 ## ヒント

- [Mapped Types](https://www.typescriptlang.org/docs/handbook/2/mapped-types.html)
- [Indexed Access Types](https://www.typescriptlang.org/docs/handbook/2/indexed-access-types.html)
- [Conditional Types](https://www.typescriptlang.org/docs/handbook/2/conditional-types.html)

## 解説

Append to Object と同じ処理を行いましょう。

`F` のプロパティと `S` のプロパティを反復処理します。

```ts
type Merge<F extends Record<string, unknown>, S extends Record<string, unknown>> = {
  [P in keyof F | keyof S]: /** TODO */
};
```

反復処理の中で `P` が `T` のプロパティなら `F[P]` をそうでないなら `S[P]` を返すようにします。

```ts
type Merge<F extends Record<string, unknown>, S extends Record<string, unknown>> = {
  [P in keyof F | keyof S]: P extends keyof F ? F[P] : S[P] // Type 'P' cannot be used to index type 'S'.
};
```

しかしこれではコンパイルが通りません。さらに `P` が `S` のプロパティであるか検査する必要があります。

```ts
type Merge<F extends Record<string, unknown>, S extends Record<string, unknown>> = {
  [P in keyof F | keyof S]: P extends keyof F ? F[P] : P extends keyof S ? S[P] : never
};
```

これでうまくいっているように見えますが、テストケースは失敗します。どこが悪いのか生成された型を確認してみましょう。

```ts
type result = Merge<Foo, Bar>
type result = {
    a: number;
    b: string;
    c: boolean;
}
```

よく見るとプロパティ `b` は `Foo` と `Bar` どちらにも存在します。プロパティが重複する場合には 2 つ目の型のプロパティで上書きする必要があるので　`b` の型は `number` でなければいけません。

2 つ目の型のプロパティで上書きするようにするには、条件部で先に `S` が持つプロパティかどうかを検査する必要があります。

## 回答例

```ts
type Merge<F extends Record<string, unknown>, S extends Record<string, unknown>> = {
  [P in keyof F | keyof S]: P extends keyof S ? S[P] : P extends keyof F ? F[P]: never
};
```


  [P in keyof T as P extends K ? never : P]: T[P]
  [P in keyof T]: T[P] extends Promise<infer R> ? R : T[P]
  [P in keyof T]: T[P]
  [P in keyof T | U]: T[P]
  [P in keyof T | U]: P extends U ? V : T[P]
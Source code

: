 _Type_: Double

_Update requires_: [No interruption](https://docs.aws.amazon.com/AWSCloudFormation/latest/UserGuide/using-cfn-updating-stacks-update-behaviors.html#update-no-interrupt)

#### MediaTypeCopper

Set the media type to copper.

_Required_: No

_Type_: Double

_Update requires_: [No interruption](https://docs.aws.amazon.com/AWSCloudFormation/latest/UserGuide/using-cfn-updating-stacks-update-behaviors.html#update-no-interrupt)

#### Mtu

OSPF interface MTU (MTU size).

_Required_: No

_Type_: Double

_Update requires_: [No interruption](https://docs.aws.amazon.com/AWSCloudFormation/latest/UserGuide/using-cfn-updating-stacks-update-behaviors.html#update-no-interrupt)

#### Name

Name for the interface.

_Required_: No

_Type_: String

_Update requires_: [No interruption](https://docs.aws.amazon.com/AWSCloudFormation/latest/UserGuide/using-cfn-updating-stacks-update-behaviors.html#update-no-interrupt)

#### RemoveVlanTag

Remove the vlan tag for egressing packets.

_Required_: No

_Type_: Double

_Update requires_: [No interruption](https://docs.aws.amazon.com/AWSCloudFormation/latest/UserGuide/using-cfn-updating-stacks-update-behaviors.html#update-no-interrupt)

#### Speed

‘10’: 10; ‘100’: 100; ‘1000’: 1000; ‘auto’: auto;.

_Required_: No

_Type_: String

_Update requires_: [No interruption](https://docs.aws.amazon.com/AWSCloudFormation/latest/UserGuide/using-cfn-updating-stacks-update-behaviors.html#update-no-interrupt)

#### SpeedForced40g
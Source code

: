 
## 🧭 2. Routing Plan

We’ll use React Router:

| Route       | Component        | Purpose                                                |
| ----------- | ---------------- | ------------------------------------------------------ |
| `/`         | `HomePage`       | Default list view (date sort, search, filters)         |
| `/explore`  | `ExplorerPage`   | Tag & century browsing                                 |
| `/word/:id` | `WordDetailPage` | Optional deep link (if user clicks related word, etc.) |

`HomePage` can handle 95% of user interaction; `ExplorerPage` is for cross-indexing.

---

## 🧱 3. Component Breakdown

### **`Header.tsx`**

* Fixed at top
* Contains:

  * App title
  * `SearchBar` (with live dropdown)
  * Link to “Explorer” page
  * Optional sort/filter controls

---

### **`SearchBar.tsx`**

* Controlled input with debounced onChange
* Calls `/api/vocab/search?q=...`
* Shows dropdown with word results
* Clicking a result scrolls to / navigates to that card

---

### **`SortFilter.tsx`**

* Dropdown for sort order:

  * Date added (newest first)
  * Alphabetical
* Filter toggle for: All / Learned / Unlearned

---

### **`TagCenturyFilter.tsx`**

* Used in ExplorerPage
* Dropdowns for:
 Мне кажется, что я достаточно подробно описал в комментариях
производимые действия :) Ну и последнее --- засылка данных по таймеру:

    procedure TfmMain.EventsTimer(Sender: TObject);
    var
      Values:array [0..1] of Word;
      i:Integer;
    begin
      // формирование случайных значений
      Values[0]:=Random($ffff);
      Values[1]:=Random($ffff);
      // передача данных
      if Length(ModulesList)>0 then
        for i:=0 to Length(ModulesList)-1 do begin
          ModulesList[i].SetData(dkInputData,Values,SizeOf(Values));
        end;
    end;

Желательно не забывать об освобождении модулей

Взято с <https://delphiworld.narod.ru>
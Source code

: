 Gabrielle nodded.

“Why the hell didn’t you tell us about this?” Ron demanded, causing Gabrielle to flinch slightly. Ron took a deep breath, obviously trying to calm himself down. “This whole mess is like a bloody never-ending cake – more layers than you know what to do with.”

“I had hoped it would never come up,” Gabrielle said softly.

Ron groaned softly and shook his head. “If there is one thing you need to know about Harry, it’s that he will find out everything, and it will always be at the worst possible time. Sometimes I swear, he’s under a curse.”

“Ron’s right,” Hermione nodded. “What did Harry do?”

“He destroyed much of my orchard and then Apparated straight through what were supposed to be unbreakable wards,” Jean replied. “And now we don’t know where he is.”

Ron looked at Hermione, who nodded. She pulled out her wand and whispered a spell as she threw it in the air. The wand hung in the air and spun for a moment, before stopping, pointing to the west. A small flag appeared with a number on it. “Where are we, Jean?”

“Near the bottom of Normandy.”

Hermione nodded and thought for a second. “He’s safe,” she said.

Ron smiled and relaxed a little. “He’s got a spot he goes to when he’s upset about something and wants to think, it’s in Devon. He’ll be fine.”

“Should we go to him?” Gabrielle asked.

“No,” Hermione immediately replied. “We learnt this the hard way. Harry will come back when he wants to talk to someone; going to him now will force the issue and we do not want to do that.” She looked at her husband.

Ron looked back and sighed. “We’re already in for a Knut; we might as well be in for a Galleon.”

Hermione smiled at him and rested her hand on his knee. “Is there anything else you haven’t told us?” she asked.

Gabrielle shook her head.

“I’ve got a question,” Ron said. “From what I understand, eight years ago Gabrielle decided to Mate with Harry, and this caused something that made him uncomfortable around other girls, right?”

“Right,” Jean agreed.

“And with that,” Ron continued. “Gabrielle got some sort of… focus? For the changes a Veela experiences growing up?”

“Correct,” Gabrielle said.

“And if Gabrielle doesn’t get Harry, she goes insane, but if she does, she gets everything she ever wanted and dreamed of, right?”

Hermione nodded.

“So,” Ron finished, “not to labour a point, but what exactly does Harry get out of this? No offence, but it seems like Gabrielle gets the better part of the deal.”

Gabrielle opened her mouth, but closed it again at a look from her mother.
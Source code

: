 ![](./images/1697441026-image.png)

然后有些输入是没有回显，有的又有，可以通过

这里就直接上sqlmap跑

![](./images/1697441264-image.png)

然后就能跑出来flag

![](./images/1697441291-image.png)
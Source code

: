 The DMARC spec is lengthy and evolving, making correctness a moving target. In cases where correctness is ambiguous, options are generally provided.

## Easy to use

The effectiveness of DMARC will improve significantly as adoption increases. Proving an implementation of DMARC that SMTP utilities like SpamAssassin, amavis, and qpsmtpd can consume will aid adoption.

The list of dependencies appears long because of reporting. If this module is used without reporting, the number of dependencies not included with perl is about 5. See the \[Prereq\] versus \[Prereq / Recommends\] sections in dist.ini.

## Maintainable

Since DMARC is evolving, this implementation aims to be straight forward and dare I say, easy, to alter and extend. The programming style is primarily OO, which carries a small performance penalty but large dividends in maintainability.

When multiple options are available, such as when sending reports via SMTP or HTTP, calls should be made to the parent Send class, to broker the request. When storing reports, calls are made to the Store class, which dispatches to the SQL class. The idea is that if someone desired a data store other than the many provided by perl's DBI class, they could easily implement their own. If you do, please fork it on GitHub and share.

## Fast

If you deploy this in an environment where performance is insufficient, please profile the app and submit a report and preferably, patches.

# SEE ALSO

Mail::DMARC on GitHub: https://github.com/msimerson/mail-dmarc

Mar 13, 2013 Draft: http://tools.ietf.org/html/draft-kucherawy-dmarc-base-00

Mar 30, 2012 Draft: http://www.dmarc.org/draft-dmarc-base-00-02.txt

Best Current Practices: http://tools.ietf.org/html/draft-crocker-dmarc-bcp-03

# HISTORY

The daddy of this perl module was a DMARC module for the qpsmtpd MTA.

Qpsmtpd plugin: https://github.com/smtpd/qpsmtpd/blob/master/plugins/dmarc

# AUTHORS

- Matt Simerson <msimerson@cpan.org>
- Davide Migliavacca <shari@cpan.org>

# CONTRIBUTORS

+-------+

▶ WHAT THE EXERCISE ASKS
For the string "begin", give the number of lines in the records that contain it and nothing besides.

▶ FINISHED EXERCISE
2